_TASK TO COMPLETE:_ In the data below, locate each line with the word "systems" and list it.

_SOURCE RECORDS:_
━━━━━━━━━━━━━━━━━━━━━━━━━━━━━━

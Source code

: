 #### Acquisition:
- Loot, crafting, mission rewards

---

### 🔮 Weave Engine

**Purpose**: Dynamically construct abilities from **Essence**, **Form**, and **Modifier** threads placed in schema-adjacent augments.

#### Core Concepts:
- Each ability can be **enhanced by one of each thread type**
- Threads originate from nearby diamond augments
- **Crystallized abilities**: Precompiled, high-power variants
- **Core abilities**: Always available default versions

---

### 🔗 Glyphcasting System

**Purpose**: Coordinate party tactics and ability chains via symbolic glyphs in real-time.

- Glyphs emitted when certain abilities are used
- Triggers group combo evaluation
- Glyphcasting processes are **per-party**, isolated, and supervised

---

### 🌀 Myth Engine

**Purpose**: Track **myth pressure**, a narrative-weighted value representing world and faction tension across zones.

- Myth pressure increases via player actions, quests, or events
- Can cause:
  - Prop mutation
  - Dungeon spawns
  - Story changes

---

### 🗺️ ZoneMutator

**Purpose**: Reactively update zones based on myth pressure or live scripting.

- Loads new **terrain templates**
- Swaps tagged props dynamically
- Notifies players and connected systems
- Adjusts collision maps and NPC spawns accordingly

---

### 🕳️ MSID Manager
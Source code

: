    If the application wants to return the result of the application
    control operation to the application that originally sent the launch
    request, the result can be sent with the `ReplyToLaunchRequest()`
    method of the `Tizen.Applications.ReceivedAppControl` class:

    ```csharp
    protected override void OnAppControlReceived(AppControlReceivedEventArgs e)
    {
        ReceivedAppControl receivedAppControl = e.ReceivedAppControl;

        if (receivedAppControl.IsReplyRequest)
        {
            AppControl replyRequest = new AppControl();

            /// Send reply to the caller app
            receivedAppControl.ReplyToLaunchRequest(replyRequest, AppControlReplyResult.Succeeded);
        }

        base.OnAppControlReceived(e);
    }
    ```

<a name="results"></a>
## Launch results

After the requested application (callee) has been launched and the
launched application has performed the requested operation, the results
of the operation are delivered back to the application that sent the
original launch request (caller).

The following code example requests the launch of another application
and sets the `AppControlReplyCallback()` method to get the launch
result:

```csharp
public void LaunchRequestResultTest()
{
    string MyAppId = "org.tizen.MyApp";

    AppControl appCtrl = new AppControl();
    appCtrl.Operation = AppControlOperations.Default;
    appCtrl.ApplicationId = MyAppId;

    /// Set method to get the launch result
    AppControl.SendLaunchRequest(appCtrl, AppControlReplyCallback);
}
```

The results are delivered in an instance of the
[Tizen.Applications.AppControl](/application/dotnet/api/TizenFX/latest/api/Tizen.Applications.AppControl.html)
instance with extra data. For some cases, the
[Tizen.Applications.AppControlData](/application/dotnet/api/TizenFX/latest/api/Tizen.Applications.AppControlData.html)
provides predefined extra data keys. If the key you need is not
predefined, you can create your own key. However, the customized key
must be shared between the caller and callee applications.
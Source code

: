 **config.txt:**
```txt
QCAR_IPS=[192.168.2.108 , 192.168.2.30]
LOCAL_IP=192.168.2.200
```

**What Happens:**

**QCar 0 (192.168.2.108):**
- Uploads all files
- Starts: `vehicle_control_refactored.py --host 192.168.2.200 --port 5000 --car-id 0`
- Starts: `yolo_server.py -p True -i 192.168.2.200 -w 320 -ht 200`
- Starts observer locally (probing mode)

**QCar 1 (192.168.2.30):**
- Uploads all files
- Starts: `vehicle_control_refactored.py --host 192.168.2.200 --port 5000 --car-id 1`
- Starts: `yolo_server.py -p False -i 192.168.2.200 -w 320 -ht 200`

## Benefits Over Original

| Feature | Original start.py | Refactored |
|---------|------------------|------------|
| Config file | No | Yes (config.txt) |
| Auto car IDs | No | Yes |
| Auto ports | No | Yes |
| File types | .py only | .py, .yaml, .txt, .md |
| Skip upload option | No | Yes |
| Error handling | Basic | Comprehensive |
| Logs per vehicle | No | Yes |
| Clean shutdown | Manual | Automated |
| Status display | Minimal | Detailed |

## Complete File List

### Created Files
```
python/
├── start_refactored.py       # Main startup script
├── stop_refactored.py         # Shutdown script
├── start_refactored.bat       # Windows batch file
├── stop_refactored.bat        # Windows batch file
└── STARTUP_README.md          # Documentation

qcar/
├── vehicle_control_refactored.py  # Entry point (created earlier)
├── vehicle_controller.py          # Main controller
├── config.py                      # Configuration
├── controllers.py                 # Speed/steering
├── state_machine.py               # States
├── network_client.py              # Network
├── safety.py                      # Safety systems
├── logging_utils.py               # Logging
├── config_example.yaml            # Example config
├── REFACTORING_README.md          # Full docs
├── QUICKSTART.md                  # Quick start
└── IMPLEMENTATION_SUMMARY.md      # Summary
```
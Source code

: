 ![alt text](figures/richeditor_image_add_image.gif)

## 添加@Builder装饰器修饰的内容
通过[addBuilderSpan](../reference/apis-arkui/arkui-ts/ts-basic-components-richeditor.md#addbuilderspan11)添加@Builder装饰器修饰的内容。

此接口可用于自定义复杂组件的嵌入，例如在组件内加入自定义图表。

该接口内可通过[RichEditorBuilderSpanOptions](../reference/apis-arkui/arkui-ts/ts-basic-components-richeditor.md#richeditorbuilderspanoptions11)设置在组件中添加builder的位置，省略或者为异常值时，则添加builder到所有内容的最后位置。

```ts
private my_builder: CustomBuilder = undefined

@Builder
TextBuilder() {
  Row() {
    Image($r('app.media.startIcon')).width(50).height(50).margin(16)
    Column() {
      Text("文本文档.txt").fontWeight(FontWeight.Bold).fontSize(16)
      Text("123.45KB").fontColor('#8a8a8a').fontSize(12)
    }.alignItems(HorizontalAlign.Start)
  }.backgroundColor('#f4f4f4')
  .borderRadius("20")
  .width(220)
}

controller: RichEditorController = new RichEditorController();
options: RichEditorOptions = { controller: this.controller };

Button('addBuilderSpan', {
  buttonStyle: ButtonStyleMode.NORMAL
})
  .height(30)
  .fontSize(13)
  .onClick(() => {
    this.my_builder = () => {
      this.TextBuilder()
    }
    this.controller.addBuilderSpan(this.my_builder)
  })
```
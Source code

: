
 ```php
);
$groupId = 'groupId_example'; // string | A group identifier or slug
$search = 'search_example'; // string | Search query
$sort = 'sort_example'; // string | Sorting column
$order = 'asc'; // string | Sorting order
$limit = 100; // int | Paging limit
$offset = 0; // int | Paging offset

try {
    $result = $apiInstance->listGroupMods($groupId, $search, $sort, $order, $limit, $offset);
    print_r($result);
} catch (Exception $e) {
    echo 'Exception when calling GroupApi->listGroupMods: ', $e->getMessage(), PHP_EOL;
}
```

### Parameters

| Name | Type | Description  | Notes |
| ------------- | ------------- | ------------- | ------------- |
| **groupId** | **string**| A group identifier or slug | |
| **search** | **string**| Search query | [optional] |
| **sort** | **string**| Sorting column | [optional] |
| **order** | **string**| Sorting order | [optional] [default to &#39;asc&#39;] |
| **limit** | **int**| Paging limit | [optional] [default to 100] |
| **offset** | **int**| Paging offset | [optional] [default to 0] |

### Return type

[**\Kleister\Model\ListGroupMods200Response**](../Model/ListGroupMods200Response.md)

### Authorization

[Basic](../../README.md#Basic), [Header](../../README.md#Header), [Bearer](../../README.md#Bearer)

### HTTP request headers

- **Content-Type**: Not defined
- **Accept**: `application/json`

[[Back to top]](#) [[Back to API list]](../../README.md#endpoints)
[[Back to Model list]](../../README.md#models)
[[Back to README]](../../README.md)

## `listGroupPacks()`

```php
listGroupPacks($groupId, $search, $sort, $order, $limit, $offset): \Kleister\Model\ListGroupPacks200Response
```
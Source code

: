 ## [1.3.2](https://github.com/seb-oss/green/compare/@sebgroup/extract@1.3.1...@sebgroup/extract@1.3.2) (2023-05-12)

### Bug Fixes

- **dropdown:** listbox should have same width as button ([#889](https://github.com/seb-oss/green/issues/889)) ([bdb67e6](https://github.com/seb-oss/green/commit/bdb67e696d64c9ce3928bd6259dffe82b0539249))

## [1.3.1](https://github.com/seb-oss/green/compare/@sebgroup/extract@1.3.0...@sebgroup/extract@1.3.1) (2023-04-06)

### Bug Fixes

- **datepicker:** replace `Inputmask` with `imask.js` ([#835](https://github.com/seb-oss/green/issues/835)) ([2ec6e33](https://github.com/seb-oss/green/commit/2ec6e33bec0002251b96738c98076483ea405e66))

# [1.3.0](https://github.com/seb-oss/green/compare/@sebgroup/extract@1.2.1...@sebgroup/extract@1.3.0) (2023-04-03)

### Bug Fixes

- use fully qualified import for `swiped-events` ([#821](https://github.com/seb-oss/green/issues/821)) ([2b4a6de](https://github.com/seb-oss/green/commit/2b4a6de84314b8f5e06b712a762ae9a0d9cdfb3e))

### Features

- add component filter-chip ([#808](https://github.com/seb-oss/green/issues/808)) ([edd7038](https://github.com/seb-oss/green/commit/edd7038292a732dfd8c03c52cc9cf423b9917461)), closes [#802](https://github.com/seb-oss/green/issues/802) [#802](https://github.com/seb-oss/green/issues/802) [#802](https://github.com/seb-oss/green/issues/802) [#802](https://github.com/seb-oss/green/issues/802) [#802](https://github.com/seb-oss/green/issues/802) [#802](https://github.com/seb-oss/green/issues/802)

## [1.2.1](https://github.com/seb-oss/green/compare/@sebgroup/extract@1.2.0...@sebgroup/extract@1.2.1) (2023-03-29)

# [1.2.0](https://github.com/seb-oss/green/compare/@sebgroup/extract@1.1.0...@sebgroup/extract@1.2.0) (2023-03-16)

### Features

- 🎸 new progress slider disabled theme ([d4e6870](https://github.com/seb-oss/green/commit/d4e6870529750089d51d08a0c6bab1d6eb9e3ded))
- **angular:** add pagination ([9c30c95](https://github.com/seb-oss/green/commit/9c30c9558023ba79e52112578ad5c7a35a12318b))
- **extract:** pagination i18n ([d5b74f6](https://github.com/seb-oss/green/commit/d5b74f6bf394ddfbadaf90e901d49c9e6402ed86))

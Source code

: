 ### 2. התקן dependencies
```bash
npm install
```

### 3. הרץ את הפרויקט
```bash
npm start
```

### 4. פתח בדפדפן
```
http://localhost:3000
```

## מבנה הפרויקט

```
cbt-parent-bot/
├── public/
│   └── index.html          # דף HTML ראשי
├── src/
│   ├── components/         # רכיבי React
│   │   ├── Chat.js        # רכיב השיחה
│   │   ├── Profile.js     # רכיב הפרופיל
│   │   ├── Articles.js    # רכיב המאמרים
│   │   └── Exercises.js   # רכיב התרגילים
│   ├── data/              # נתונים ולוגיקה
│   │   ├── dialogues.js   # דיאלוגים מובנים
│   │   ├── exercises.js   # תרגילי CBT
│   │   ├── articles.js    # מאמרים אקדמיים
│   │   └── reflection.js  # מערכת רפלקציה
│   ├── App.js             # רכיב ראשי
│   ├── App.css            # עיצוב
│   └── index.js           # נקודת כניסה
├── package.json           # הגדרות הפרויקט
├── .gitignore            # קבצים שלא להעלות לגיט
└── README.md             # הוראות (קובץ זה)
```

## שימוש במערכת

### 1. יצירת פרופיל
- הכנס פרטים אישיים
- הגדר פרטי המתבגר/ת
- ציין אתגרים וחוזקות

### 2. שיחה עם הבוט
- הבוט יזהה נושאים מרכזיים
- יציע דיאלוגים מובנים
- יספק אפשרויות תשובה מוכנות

━━━━━━━━━━━━━━━━━━━━━━━━━━━━━━

_ANSWER TO THIS EXERCISE:_
- Notifies players and connected systems
├── safety.py                      # Safety systems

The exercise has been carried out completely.